───── RECORDS PROVIDED

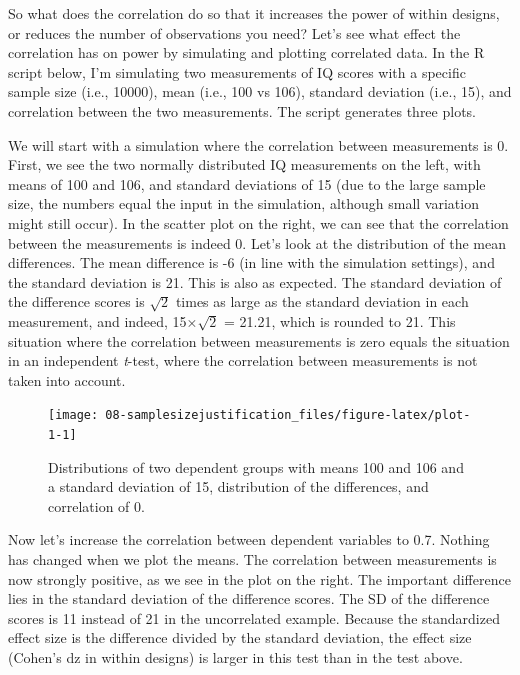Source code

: \documentclass[
]{krantz}
\begin{document}
So what does the correlation do so that it increases the power of within designs, or reduces the number of observations you need? Let's see what effect the correlation has on power by simulating and plotting correlated data. In the R script below, I'm simulating two measurements of IQ scores with a specific sample size (i.e., 10000), mean (i.e., 100 vs 106), standard deviation (i.e., 15), and correlation between the two measurements. The script generates three plots.

We will start with a simulation where the correlation between measurements is 0. First, we see the two normally distributed IQ measurements on the left, with means of 100 and 106, and standard deviations of 15 (due to the large sample size, the numbers equal the input in the simulation, although small variation might still occur). In the scatter plot on the right, we can see that the correlation between the measurements is indeed 0. Let's look at the distribution of the mean differences. The mean difference is -6 (in line with the simulation settings), and the standard deviation is 21. This is also as expected. The standard deviation of the difference scores is \(\sqrt{2}\) times as large as the standard deviation in each measurement, and indeed, 15×\(\sqrt{2}\) = 21.21, which is rounded to 21. This situation where the correlation between measurements is zero equals the situation in an independent \emph{t}-test, where the correlation between measurements is not taken into account.

\begin{figure}

{\centering \texttt{[image: 08-samplesizejustification\_files/figure-latex/plot-1-1]} 

}

\caption{Distributions of two dependent groups with means 100 and 106 and a standard deviation of 15, distribution of the differences, and correlation of 0.}\label{fig:plot-1}
\end{figure}

Now let's increase the correlation between dependent variables to 0.7. Nothing has changed when we plot the means. The correlation between measurements is now strongly positive, as we see in the plot on the right. The important difference lies in the standard deviation of the difference scores. The SD of the difference scores is 11 instead of 21 in the uncorrelated example. Because the standardized effect size is the difference divided by the standard deviation, the effect size (Cohen's dz in within designs) is larger in this test than in the test above.
\end{document}
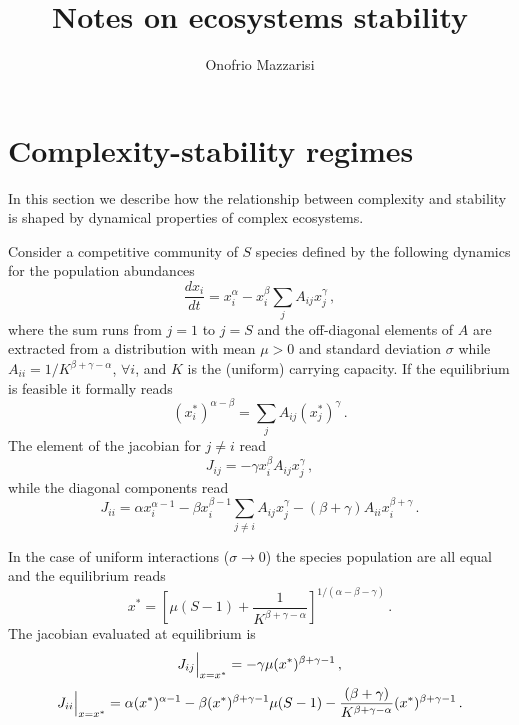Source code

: \documentclass[10pt]{article}
\title{{\bf Notes on ecosystems stability}}
\author{Onofrio Mazzarisi}
\begin{document}


\maketitle

\section{Complexity-stability regimes}
\label{sec: complexity-stability regimes}
In this section we describe how the relationship between complexity and stability
is shaped by dynamical properties of complex ecosystems.

Consider a competitive community of $S$ species
defined by the following dynamics for the population abundances
\begin{equation}
    \frac{dx_i}{dt}=x_i^{\alpha}-x_i^{\beta}\sum_{j}A_{ij}x_j^{\gamma} \, ,
\end{equation}
where the sum runs from $j=1$ to $j=S$ and the off-diagonal elements
of $A$ are extracted from a distribution
with mean $\mu>0$ and standard deviation $\sigma$ while $A_{ii}=1/K^{\beta+\gamma-\alpha}$, $\forall i$,
and $K$ is the (uniform) carrying capacity.
If the equilibrium is feasible it formally reads
\begin{equation}
    (x_i^*)^{\alpha-\beta} = \sum_{j}A_{ij}(x_j^*)^{\gamma} \, .
\end{equation}
The element of the jacobian for $j\neq i$ read
\begin{equation}
    J_{ij} = -\gamma x_i^{\beta}A_{ij}x_j^{\gamma} \, ,
\end{equation}
while the diagonal components read
\begin{equation}
    J_{ii} = \alpha x_i^{\alpha-1}-\beta x_i^{\beta-1}\sum_{j\neq i}A_{ij}x_j^{\gamma}
    - (\beta+\gamma)A_{ii}x_i^{\beta+\gamma} \, .
\end{equation}

In the case of uniform interactions ($\sigma\to0$)
the species population are all equal and the equilibrium reads
\begin{equation}
    x^*=\left[\mu(S-1)+\frac{1}{K^{\beta+\gamma-\alpha}}\right]^{1/(\alpha-\beta-\gamma)} \, .
\end{equation}
The jacobian evaluated at equilibrium is
\begin{equation}
    J_{ij}\Big{|}_{x=x^*} = -\gamma \mu (x^*)^{\beta+\gamma-1} \, ,
\end{equation}
\begin{equation}
    J_{ii}\Big{|}_{x=x^*} = \alpha (x^*)^{\alpha-1}-\beta (x^*)^{\beta+\gamma-1}\mu(S-1)
                            -\frac{(\beta+\gamma)}{K^{\beta+\gamma-\alpha}}(x^*)^{\beta+\gamma-1}\, .
\end{equation}
\end{document}

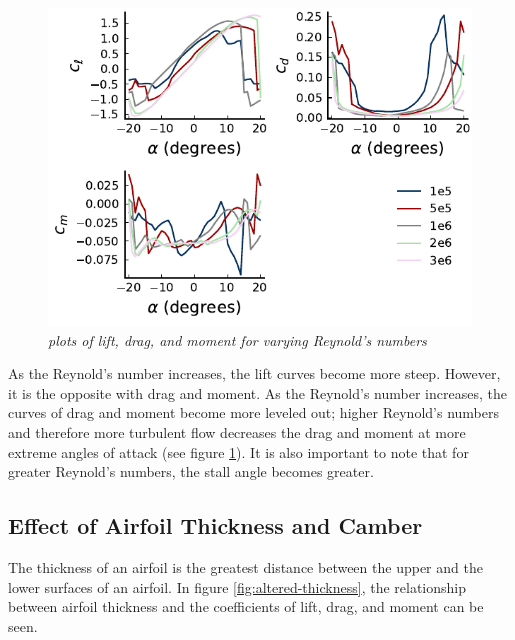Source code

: \documentclass{journal}
\begin{document}
	\begin{figure}
		\centering
		\includegraphics{../graphics/altered-reynolds.pdf}
		\caption{\emph{plots of lift, drag, and moment for varying Reynold's numbers}}
		\label{fig:altered-reynolds}
	\end{figure}
	
	As the Reynold's number increases, the lift curves become more steep. However, it is the opposite with drag and moment. As the Reynold's number increases, the curves of drag and moment become more leveled out; higher Reynold's numbers and therefore more turbulent flow decreases the drag and moment at more extreme angles of attack (see figure \ref{fig:altered-reynolds}). It is also important to note that for greater Reynold's numbers, the stall angle becomes greater.
		
	\subsection{Effect of Airfoil Thickness and Camber}
	The thickness of an airfoil is the greatest distance between the upper and the lower surfaces of an airfoil. In figure \ref{fig:altered-thickness}, the relationship between airfoil thickness and the coefficients of lift, drag, and moment can be seen.
	
\end{document}
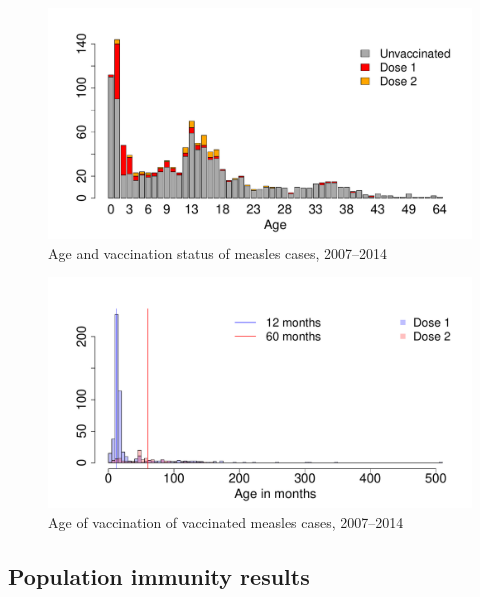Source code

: \documentclass{article}
\begin{document}
\begin{figure}
\begin{center}
\includegraphics{draftfinalreport-020}
\end{center}
\caption{Age and vaccination status of measles cases, 2007--2014}
\label{fig:ageandvac}
\end{figure}

\begin{figure}
\begin{center}
\includegraphics{draftfinalreport-021}
\end{center}
\caption{Age of vaccination of vaccinated measles cases, 2007--2014}
\label{fig:vaccstat}
\end{figure}

\subsection{Population immunity results}
\end{document}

──────────

* WHAT IS BEING ASKED
Beginning at the first line of the listing, print each line exactly until and including the one that has "So what does"; skip pictures.

* EXERCISE SOLUTION
Source code

: \documentclass[
]{krantz}
\begin{document}
So what does the correlation do so that it increases the power of within designs, or reduces the number of observations you need? Let's see what effect the correlation has on power by simulating and plotting correlated data. In the R script below, I'm simulating two measurements of IQ scores with a specific sample size (i.e., 10000), mean (i.e., 100 vs 106), standard deviation (i.e., 15), and correlation between the two measurements. The script generates three plots.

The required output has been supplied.